Der Maßstab für Relevanz bei Facebook oder Twitter ist nicht die Wahrheit, sondern die Reichweite. Wenn genügend Menschen einen Hashtag, ein Bild oder eine Nachricht teilen, werden sie bedeutend, unabhängig von der ­Informationsquelle oder ihrem Wahrheitsgehalt. Die Konsequenz dessen sind die häufig debattierten Filterblasen und Teilöffentlichkeiten, die nur mehr dazu dienen, die Gruppen in ihrer jeweiligen Meinung zu bestätigen und sich daraus eigene Welten zu bauen. Abweichende oder oppositionelle Sichtweisen finden dort keinen Platz. Die heutige Gesellschaft teilt sich in immer mehr isolierte Untergruppen auf, zwischen denen es keinen Meinungsaustausch mehr gibt. Die Diskussion als zentraler Bestandteil einer demokratischen Gesellschaft wird zurückgedrängt und durch Vereinzelung und Selbst­bestätigung ersetzt. Verschwörungsideologien treten in der digitalen Welt an die Stelle von journalistischer Ernsthaftigkeit, fake news werden zum Geschäftsmodell, mit dem gut verdient wird. Eine Entwicklung, die für die Demokratie zerstörerische Folgen ­haben kann.

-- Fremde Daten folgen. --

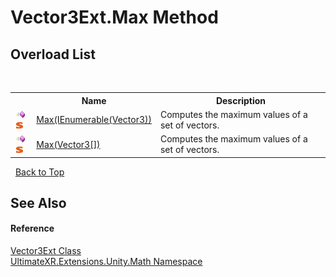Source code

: # Vector3Ext.Max Method 
 


## Overload List
&nbsp;<table><tr><th></th><th>Name</th><th>Description</th></tr><tr><td>![Public method](media/pubmethod.gif "Public method")![Static member](media/static.gif "Static member")</td><td><a href="M_UltimateXR_Extensions_Unity_Math_Vector3Ext_Max">Max(IEnumerable(Vector3))</a></td><td>
Computes the maximum values of a set of vectors.</td></tr><tr><td>![Public method](media/pubmethod.gif "Public method")![Static member](media/static.gif "Static member")</td><td><a href="M_UltimateXR_Extensions_Unity_Math_Vector3Ext_Max_1">Max(Vector3[])</a></td><td>
Computes the maximum values of a set of vectors.</td></tr></table>&nbsp;
<a href="#vector3ext.max-method">Back to Top</a>

## See Also


#### Reference
<a href="T_UltimateXR_Extensions_Unity_Math_Vector3Ext">Vector3Ext Class</a><br /><a href="N_UltimateXR_Extensions_Unity_Math">UltimateXR.Extensions.Unity.Math Namespace</a><br />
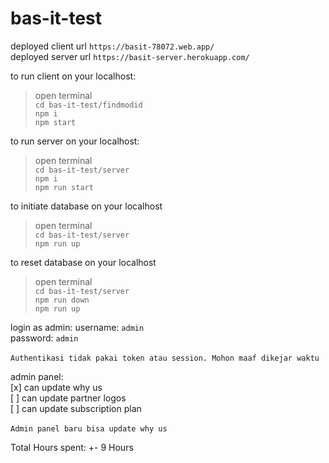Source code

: # bas-it-test

deployed client url `https://basit-78072.web.app/`<br>
deployed server url `https://basit-server.herokuapp.com/`

to run client on your localhost:
> open terminal<br>
> `cd bas-it-test/findmodid`<br>
> `npm i`<br>
> `npm start`<br>

to run server on your localhost:
> open terminal<br>
> `cd bas-it-test/server`<br>
> `npm i`<br>
> `npm run start`<br>

to initiate database on your localhost
> open terminal<br>
> `cd bas-it-test/server`<br>
> `npm run up`<br>

to reset database on your localhost
> open terminal<br>
> `cd bas-it-test/server`<br>
> `npm run down`<br>
> `npm run up`<br>

login as admin:
username: `admin`<br>
password: `admin`<br><br>
`Authentikasi tidak pakai token atau session. Mohon maaf dikejar waktu`<br>

admin panel:<br>
[x] can update why us<br>
[ ] can update partner logos<br>
[ ] can update subscription plan<br>
<br>
`Admin panel baru bisa update why us`

Total Hours spent: +- 9 Hours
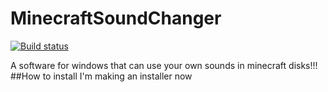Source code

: # MinecraftSoundChanger
[![Build status](https://ci.appveyor.com/api/projects/status/nqaj7vflj17gr13p?svg=true)](https://ci.appveyor.com/project/GeARCraft1/minecraftsoundchanger)

A software for windows that can use your own sounds in minecraft disks!!!
##How to install
I'm making an installer now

Was verloren geht, ist die Wahrnehmung einer gemeinsamen Öffentlichkeit, die gestaltet werden kann und ­gewissen Spielregeln und Umgangsformen gehorcht. Es vollzieht sich ein fundamentaler innerer Umbau der demokratischen Gesellschaft, obwohl sie dem äußeren Rahmen nach noch immer das zu sein scheint, was sie war. Die Auflösung der Demokratie geschieht im Rahmen der Demokratie.

 

Das Chaos der Meinungen und das »Auswahlparadox«

»Na und?« könnte man sagen. Diesen Wandel hat Colin Crouch in »Post­demokratie« vor Jahren schon konstatiert. Ebenso ist das Gerede vom Verlust einer allgemeinen Öffentlichkeit falsch. So war es früher in der Bundes­republik üblich, dass sozialdemokratische Arbeiterinnen und Arbeiter Vorwärts lesen, während die CSU ihre Ansichten im Bayernkurier unter die Leute brachte.

Trotzdem erscheinen die jüngsten Veränderungen der politischen Kommunikation in einem neuen Licht, denn die Atomisierung und die Abschottung der Individuen im Zeitalter der Digitalisierung kann helfen, den Aufstieg der Neuen Rechten (im digitalen Raum) zu erklären.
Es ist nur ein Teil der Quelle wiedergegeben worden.